• [PROMPT]
The answer must consist of each line below that contains the word "equality", copied in full.

Source texts of formatted documents

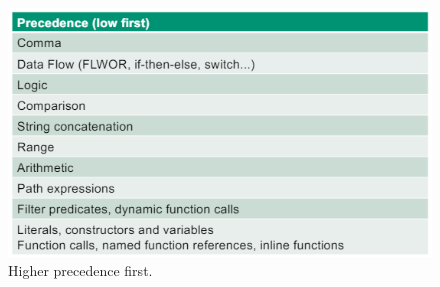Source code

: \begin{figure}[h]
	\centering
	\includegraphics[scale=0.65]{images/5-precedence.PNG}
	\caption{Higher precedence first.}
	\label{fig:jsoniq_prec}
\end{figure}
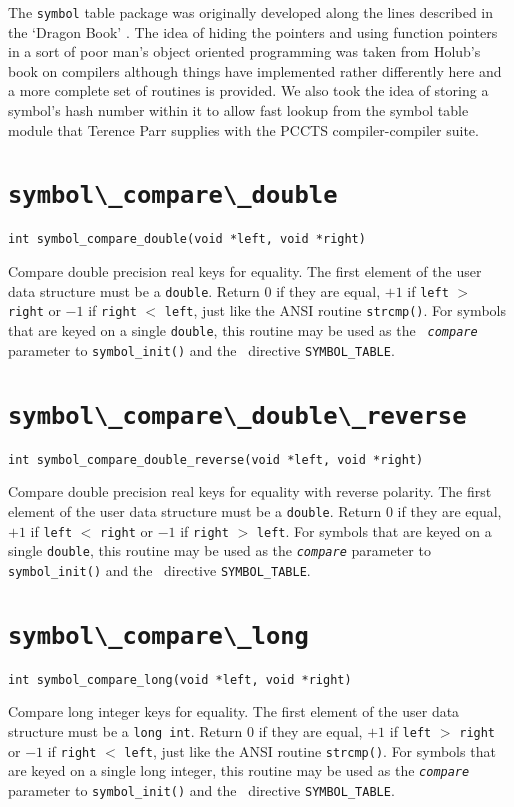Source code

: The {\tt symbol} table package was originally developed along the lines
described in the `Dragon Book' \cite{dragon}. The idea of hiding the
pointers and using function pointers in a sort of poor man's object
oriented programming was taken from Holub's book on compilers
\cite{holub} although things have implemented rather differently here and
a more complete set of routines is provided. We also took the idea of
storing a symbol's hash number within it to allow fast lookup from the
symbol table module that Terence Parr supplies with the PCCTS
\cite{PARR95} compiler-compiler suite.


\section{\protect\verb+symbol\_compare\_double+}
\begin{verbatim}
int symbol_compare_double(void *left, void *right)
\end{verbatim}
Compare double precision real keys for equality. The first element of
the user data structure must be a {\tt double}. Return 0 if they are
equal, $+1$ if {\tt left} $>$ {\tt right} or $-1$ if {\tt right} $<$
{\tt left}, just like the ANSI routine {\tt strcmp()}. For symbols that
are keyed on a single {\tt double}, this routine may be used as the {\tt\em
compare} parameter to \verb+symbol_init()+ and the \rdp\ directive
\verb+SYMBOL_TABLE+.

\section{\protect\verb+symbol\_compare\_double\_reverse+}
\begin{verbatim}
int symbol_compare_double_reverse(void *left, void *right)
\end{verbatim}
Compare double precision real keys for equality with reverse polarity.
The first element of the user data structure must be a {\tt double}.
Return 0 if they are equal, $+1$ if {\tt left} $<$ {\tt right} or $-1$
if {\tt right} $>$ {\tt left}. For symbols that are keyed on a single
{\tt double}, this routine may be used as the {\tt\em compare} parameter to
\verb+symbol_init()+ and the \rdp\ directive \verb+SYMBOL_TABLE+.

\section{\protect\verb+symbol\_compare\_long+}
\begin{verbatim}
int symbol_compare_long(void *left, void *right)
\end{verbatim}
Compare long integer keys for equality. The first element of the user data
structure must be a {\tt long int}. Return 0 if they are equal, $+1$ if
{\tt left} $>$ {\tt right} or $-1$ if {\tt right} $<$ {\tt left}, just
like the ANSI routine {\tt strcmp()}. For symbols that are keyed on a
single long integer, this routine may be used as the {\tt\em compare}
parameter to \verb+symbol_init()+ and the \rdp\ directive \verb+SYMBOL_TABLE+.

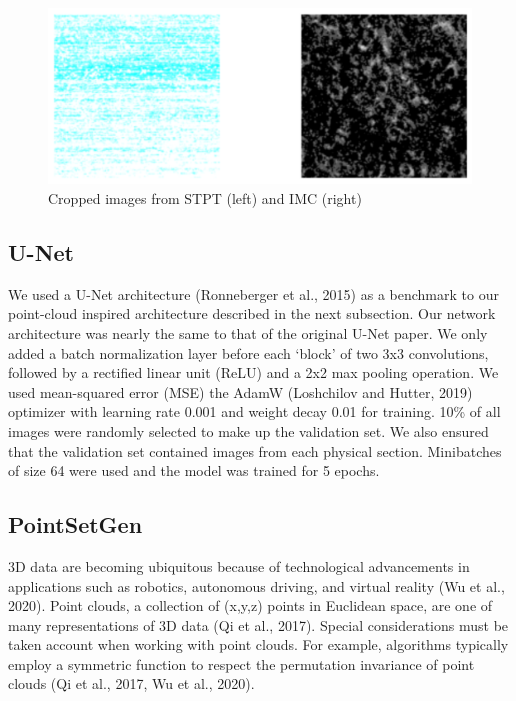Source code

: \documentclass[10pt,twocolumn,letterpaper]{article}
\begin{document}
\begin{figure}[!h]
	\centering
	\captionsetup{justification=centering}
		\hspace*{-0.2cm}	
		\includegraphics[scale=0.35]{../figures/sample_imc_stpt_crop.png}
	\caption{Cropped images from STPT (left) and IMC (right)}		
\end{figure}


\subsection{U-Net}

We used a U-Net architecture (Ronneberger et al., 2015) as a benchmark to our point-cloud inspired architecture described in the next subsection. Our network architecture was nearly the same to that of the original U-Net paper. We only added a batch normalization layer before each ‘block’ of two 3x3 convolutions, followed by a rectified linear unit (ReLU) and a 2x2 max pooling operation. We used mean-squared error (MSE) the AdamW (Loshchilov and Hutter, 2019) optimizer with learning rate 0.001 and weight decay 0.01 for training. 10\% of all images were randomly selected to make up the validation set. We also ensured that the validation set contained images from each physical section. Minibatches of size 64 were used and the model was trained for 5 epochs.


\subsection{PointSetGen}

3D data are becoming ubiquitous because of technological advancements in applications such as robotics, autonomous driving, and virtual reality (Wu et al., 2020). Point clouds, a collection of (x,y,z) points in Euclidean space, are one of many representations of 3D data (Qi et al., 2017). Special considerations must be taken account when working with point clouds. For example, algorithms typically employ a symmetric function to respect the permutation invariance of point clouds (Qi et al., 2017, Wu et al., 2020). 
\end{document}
==
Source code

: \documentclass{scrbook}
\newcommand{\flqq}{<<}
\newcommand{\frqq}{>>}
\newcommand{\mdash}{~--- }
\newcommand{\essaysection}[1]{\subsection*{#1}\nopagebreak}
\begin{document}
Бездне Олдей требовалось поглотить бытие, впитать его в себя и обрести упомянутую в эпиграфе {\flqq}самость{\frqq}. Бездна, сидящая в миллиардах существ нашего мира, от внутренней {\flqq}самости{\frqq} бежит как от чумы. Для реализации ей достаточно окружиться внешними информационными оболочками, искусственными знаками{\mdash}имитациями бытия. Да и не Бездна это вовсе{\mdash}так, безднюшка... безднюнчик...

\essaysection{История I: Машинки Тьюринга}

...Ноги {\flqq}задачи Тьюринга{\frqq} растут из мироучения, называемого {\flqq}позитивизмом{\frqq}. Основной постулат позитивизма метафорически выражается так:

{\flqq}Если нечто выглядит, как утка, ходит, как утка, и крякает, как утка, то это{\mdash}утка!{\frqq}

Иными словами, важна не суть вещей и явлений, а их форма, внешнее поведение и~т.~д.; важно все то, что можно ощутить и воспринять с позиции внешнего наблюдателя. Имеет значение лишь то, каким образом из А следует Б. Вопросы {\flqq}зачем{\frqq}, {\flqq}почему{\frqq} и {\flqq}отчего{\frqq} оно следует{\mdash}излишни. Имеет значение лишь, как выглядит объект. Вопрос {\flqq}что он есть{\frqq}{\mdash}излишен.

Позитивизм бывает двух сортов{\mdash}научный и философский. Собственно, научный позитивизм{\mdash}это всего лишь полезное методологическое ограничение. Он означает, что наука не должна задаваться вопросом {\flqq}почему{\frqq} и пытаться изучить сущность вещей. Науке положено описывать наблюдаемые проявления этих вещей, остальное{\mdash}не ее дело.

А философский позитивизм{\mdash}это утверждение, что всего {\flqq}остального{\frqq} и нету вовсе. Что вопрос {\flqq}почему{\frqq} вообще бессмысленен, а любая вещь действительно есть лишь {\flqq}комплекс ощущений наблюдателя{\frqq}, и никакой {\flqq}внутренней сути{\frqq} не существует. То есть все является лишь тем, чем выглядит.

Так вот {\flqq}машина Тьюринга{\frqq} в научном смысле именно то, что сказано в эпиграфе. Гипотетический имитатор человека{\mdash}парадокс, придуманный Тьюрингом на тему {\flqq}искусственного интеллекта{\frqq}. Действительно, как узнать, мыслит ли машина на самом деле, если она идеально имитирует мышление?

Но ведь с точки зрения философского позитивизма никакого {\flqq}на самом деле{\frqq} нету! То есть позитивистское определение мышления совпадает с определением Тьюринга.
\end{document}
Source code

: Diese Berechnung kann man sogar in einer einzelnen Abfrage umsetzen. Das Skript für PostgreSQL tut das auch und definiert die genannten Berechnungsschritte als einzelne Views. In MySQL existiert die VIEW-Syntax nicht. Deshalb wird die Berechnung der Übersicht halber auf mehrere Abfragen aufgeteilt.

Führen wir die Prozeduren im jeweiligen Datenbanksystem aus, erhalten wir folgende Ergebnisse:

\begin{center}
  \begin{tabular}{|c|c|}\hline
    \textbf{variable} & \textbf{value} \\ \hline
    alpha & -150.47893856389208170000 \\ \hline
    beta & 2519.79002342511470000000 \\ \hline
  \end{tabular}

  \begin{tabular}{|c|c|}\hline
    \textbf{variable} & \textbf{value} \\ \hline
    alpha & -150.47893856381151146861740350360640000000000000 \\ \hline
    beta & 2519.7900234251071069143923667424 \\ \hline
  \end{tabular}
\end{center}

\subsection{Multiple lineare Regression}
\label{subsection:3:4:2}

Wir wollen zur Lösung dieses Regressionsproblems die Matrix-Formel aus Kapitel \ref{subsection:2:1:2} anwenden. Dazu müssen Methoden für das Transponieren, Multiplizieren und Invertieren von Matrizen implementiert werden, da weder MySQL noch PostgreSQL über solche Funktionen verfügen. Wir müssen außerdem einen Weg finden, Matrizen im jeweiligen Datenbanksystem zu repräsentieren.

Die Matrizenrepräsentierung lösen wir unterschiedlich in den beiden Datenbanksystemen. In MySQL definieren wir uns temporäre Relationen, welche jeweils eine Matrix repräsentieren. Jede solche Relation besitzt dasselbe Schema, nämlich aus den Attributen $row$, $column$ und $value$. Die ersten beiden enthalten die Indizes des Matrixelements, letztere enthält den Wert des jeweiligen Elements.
...
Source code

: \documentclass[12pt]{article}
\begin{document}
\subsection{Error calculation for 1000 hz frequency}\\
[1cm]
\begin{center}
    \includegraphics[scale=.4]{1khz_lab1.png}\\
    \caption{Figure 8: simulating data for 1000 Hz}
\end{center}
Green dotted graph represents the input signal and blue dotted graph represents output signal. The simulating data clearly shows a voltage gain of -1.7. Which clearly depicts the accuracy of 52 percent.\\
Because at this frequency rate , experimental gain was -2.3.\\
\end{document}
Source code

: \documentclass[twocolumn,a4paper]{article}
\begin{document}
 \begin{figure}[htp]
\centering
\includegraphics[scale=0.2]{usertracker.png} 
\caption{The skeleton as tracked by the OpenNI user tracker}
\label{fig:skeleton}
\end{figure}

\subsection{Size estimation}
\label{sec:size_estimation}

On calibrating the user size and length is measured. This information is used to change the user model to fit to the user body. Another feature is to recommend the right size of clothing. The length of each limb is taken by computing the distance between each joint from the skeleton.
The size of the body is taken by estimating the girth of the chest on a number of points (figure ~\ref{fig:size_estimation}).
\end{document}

• [OUTPUT BELOW]
Compare double precision real keys for equality. The first element of
Compare double precision real keys for equality with reverse polarity.
Compare long integer keys for equality. The first element of the user data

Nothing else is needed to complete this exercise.